I do strongly believe in abstraction being the root of computing (however, you may want to read Is abstraction the key to computing? as a motivation for a different perspective on the role of abstraction in computing). Modern hardware and software systems include a lot of features and perform so many tasks that it is impossible to understand, build and use them without recurring to abstractions. For instance, let’s take a look at the CPU: it is the central part of a general purpose computing system, and is also an extremely complex system in itself. Functionally, a CPU is an instruction-crunching device: it processes one instruction after another, following the steps of fetch, decode, execute and writeback (in von Neumann architectures). In other words, the CPU retrieves the instruction from memory, decodes it, executes it, and put the results of the operation back into memory. Further, the CPU has no clue (and actually does not care) about the higher-level semantics of the instruction it may be executing at a specific time. For example, the CPU may be executing an instruction related to a spell-checking task, and a few instructions later it may be executing an instruction related to other task, say, MP3 playing. It only follows orders, and just execute the instruction it is told to execute.
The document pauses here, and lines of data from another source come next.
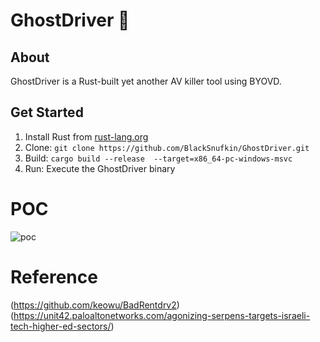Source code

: # GhostDriver 👻

## About
GhostDriver is a Rust-built yet another AV killer tool using BYOVD.

## Get Started
1. Install Rust from [rust-lang.org](https://www.rust-lang.org)
2. Clone: `git clone https://github.com/BlackSnufkin/GhostDriver.git`
3. Build: `cargo build --release  --target=x86_64-pc-windows-msvc`
4. Run: Execute the GhostDriver binary

# POC
![poc](https://github.com/BlackSnufkin/GhostDriver/assets/61916899/7db7ef4f-b508-431a-8dbc-91861a197599)


# Reference
(https://github.com/keowu/BadRentdrv2)
(https://unit42.paloaltonetworks.com/agonizing-serpens-targets-israeli-tech-higher-ed-sectors/)
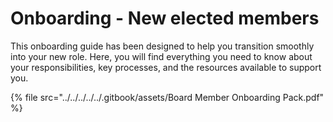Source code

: # Onboarding - New elected members

This onboarding guide has been designed to help you transition smoothly into your new role. Here, you will find everything you need to know about your responsibilities, key processes, and the resources available to support you.

{% file src="../../../../../.gitbook/assets/Board Member Onboarding Pack.pdf" %}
Nowadays, computing systems are expected to do more tasks on behalf of its users. Several tasks must be performed concurrently. As in the previous example, the system might be running the spell-checker and the media player simultaneously. In multiprogrammed systems we can achieve pseudoparallelism by switching (multiplexing) the CPU among all the user’s activities (true parallelism is only possible in multi-processor or multi-core systems). Remember that multiprogramming requires the CPU being allocated to each system’s task for a period of time and deallocated when some condition is met.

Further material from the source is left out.